Russian teenager Stanislav Emelyanov took the first gold medal of this week's European championships with victory in the men's 20km walk yesterday.

Emelyanov finished in a time of one hour 20 minutes and 10 seconds with Italy's Alex Schwazer, Olympic champion in the 50km walk, 28 seconds behind. Portugal's Joao Vieira finished third to repeat his bronze medal of four years ago.

"I tried to catch up with Emelyanov but he was in top shape today. Now I hope to recover in time for the 50km walk," said Schwazer, who is also entered in Friday's longer event.

The 19-year-old Emelyanov, in his first year competing as a senior, was ahead at the eight kilometre mark.

He raised his arms aloft as he crossed the line after 20 laps on Barcelona's streets and was immediately handed a Russian flag, which he draped around his shoulders.

Ireland's Robert Heffernan narrowly missed out on a medal.
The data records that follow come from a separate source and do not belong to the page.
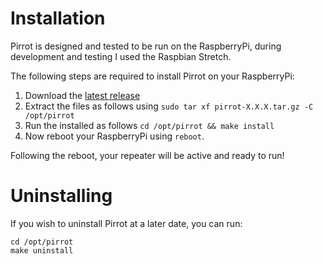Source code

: # Installation

Pirrot is designed and tested to be run on the RaspberryPi, during development and testing I used the Raspbian Stretch.

The following steps are required to install Pirrot on your RaspberryPi:

1. Download the [latest release](#)
2. Extract the files as follows using ``sudo tar xf pirrot-X.X.X.tar.gz -C /opt/pirrot``
3. Run the installed as follows ``cd /opt/pirrot && make install``
4. Now reboot your RaspberryPi using ``reboot``.

Following the reboot, your repeater will be active and ready to run!

# Uninstalling

If you wish to uninstall Pirrot at a later date, you can run:

```shell
cd /opt/pirrot
make uninstall
```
Heffernan finished fourth in a time of one hour 21 minutes exactly, just 11 seconds behind the bronze medallist.

The 32-year-old from Cork, 15th in the World Championships in Berlin last year, was near the front of the chasing pack in the early stages but was eventually unable to stay with the pace set by the leading trio.

US sprinter Justin Gatlin, meanwhile, will return from a four-year doping ban with two races in Estonia next month, he told Reuters on Monday night.

Gatlin will launch his comeback in the 100m at Rakvere, Estonia, on 3 August and will run again five days later in Tallinn, the 2004 Olympic sprint champion said in a telephone interview from Atlanta.

"It's a relief," said Gatlin, who has not run a competitive race since June 2006. "It definitely comes earlier than I thought it would."

The 28-year-old regained his eligibility on Sunday after serving a four-year ban for a 2006 positive test for the male sex hormone testosterone and its precursors.

Many expected him to have difficulty finding races because of a Euro Meetings recommendation not to invite athletes who bring disrepute to the sport.

But organisers of the Estonian meetings, which are not members of the Euro group, said they would welcome Gatlin.

That left Gatlin scrambling to replace a lost passport before he, his mother and a coach leave for Europe this week.

"He has worked so hard to get back out there," said Jeanette Gatlin of her son.

Gatlin described the comeback races as some of the most important of his career.

"I just want to have a good show and a good standing so people will say, 'He looks good'," said Gatlin, who has been training with veteran sprint coach Loren Seagrove.

"It will be right up there on the same list with my world championships and Olympics," the 2005 world double sprint champion added.

"If I had to put them all on a bulletin board in my room or a trophy case, the photo of my first race back will, if successful, be just like that."